The overarching theme of retail consumers in 2019 is high expectations. Higher consumer confidence, higher wages, innovative startups and emerging technology all contribute to unrelentingly high standards. But, for all of those same reasons small businesses are in a better position now, more than ever, to exceed consumers’ high expectations.
Here’s a deeper dive into the major factors impacting our economy and consumer confidence in 2019:
At the end of 2018, the U.S economy held low unemployment rates of just 3.7%, the lowest rate in 50 years. In the first few months of 2019, the unemployment rate has hovered around 4%. It is true that a good number of employed people are working just part-time, or looking for higher paying work, But, overall this low unemployment rate is a great economic indicator and certainly hints that consumer spending will continue at a healthy level this year.
While this is good news for our economy and for consumer spending, low unemployment is a sort of double-edged sword for retailers. It means that retailers, which typically offer hourly pay around minimum wage with sometimes unpredictable hours, have had a hard time finding and retaining employees, especially seasonal employees. Retailers across the country are rethinking their benefits packages and company cultures to attract more workers.
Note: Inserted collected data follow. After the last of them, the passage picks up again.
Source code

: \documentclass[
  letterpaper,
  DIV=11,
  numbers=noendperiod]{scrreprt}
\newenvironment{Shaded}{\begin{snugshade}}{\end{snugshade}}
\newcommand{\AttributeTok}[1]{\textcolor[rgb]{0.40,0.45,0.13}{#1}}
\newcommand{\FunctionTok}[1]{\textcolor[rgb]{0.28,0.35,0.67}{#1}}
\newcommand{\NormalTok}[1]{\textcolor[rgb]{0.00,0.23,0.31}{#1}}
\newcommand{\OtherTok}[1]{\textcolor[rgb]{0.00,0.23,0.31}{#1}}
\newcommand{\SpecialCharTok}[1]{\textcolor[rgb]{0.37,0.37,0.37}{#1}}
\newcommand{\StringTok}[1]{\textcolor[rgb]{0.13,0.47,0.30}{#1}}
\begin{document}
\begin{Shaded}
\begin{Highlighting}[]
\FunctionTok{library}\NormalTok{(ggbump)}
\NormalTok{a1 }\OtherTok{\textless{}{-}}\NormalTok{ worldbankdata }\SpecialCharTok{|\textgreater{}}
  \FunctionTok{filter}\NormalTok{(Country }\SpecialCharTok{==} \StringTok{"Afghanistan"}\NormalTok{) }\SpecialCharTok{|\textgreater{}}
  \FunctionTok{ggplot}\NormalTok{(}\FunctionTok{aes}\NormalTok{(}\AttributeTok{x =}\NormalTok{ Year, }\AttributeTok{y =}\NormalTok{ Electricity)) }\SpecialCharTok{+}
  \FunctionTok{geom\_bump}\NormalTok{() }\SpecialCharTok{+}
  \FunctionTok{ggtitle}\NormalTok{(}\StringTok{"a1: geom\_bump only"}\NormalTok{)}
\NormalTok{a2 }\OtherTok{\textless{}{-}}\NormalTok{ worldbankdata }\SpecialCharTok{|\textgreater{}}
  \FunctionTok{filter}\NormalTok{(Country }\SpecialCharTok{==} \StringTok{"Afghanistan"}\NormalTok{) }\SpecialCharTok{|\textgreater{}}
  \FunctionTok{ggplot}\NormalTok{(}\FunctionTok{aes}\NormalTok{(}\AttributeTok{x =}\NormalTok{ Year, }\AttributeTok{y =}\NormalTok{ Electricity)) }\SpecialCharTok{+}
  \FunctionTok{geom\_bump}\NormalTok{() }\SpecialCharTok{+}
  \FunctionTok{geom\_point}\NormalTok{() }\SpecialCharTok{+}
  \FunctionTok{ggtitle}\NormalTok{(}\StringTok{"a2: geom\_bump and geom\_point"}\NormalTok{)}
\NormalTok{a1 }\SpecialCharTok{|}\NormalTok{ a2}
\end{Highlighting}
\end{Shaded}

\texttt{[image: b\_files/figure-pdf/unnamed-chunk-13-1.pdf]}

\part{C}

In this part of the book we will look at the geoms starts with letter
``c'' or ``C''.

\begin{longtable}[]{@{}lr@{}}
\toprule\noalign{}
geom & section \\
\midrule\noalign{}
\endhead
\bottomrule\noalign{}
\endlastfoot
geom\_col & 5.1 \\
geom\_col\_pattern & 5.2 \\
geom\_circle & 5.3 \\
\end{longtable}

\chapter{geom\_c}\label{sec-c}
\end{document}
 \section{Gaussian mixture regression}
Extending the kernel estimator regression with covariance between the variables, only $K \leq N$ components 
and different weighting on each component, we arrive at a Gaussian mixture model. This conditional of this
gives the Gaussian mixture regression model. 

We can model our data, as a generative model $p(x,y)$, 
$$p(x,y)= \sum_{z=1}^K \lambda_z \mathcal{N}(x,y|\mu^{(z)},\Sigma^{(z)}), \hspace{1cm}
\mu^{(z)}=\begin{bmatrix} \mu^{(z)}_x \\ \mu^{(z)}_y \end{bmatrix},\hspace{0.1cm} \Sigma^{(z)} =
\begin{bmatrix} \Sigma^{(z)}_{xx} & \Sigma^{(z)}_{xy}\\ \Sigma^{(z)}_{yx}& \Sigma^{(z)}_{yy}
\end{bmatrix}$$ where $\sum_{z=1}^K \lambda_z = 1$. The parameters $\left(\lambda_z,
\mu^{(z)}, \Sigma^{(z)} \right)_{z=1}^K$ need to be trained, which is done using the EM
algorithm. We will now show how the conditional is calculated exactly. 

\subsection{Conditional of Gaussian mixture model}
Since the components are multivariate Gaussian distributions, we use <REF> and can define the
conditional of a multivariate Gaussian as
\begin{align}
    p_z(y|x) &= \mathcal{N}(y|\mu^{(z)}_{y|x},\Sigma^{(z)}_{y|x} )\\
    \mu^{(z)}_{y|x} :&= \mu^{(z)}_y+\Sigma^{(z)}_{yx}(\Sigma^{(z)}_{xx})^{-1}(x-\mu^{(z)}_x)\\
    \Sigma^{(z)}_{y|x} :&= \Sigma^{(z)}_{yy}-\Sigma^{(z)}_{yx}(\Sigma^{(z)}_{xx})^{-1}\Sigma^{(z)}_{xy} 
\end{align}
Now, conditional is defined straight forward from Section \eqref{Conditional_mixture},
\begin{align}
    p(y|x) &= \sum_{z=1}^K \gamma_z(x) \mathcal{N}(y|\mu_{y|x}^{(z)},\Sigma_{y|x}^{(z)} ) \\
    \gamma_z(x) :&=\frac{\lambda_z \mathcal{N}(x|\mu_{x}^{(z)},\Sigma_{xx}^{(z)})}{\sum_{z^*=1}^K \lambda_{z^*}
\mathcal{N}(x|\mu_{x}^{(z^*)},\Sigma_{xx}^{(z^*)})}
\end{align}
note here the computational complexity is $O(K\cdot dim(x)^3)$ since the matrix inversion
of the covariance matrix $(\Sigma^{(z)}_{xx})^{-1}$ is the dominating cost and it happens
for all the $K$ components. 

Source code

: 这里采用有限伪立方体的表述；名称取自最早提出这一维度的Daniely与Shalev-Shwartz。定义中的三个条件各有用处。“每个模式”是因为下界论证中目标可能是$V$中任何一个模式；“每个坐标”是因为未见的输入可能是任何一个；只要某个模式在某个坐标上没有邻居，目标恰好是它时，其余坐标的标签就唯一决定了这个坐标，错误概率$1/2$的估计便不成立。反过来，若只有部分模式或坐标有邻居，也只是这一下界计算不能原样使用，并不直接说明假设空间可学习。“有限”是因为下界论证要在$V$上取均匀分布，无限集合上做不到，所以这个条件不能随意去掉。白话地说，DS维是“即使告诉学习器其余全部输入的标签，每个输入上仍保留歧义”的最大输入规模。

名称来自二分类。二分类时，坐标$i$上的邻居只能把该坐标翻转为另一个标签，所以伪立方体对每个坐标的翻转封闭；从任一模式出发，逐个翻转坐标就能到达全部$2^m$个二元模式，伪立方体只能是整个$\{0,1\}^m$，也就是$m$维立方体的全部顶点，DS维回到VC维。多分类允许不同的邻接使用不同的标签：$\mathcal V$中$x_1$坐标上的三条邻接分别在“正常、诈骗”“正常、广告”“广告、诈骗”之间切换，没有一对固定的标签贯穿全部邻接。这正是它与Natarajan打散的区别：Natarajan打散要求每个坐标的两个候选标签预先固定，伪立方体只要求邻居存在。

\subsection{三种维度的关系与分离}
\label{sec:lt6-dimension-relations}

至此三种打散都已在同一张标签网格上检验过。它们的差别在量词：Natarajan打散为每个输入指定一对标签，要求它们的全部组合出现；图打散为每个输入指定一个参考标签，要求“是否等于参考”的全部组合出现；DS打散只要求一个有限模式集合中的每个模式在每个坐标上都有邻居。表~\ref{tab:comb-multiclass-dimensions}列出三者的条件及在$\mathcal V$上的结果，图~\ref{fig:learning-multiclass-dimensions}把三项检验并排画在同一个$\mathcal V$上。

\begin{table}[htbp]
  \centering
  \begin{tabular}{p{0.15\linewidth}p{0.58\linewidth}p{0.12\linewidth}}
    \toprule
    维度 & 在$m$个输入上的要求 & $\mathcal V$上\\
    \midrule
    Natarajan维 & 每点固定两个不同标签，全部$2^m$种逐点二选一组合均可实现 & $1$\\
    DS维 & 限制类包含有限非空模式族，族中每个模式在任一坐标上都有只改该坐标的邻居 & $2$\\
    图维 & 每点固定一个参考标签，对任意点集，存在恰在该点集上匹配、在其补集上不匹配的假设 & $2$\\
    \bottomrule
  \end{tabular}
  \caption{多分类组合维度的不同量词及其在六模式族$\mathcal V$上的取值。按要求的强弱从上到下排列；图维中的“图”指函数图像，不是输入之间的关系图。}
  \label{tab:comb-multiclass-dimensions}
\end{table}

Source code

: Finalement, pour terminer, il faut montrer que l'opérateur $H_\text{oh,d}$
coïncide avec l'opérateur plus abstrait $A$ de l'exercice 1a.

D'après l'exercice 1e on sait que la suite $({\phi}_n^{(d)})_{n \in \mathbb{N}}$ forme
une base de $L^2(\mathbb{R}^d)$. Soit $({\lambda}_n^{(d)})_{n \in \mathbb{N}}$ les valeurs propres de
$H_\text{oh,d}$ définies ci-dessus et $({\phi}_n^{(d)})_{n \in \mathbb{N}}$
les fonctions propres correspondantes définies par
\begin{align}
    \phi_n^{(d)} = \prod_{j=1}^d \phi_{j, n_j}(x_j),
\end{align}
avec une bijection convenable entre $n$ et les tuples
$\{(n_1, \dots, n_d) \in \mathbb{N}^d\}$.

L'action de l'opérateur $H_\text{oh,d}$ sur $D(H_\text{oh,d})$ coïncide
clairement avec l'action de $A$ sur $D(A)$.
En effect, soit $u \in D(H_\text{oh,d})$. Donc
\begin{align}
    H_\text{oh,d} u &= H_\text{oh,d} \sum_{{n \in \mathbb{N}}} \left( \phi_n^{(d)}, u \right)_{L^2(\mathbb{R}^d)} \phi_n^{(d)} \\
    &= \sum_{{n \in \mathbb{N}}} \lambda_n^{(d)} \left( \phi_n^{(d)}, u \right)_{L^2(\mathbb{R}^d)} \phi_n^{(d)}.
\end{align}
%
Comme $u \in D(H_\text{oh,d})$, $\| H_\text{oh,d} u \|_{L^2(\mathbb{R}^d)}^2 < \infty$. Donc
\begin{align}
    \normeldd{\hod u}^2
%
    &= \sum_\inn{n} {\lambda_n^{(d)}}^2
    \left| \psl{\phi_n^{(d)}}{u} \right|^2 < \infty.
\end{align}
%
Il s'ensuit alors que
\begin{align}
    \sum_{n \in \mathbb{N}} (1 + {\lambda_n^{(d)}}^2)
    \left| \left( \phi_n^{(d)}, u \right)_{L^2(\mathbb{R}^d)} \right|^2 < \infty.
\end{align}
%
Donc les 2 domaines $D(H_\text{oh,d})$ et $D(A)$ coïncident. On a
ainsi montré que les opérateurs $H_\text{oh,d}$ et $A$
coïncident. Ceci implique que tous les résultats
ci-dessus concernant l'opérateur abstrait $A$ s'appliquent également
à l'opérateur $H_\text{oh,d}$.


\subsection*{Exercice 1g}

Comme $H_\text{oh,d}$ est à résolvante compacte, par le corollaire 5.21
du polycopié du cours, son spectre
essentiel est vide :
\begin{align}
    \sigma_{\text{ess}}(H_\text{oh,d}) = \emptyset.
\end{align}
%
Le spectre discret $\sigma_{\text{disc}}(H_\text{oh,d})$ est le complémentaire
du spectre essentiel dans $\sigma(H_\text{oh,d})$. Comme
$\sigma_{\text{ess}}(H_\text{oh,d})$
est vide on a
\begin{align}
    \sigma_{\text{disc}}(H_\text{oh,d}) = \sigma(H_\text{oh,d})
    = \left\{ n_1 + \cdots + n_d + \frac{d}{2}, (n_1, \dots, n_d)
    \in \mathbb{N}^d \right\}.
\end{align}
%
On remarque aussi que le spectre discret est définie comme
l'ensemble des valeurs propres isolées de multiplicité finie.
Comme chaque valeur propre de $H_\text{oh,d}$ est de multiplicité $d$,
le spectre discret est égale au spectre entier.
Low unemployment rates also lead to overall higher wages. At the moment, it’s a buyer’s market and employees have a little more power to negotiate better deals for themselves, as fewer and fewer people are actively seeking work. These higher wages of course lead to higher consumer confidence, and a greater ability to spend and invest in local economies.
High Consumer Confidence
At the end of 2018, consumer confidence was at a 20-year high. In January, that number tumbled as a result of the government shutdown. But, consumer sentiment is bouncing back. Barring any additional government shutdowns or similar crises, consumer confidence is on track to return to healthy high levels. And, if we look at the biggest picture, despite the dip in January, overall consumer confidence has been steadily increasing over the past ten years.
Possible Recession on the Horizon
Despite high wages, low unemployment, and overall high consumers confidence, some experts predict a recession on the horizon. Elements like trade uncertainty factor into the reality that all good things come to an end, and unfortunately, the positive economic growth we’ve experienced over the past two years is no exception. Our economy is cyclical, and many economists and analysts are preparing for the next recession. The next recession is not predicted to hit in the immediate future, but possibly in 2020. To put it in perspective, the United States has had 12 recessions since World War II. It’s been 10 years since the last recession hit, so it’s worth starting to prepare now while our economy is doing well, for what is inevitably down the road.
To prepare, Deloitte released a new study entitled “The next consumer recession: Preparing now.” It examines the two most recent recessions, the Dot.com bust and the Great Recession, to see what led up to each, how they impacted the consumer economy and how the next one might impact consumer businesses, most especially retailers.
Jay Sole, executive director of UBS Securities LLC said at the National Retail Federation’s BIG Show in January that 70% of our economy is driven by consumer spending. Consumer spending comes down to two things: shoppers ability to spend and willingness to spend. Right now, shoppers ability and willingness to spend are generally high and in good shape.
Jack Kleinhenz, Ph.D. the chief economist for NRF says that we will see slower growth in 2019 as stimulus from the new tax law wears off. The tightening of the labor market and consumer sentiment will stay elevated, which means households are in a good place. Additionally, the ratio of debt to disposable income is in a good place. And, we have some tailwinds heading into the year: full employment, high wages, tax benefits spreading through the populace, and gas prices have trended downward. Though it is inevitable that these economic good times won’t last, enjoy them now by making the most of your sales and investing in the growth of your business so that during the next downturn, your business is well prepared.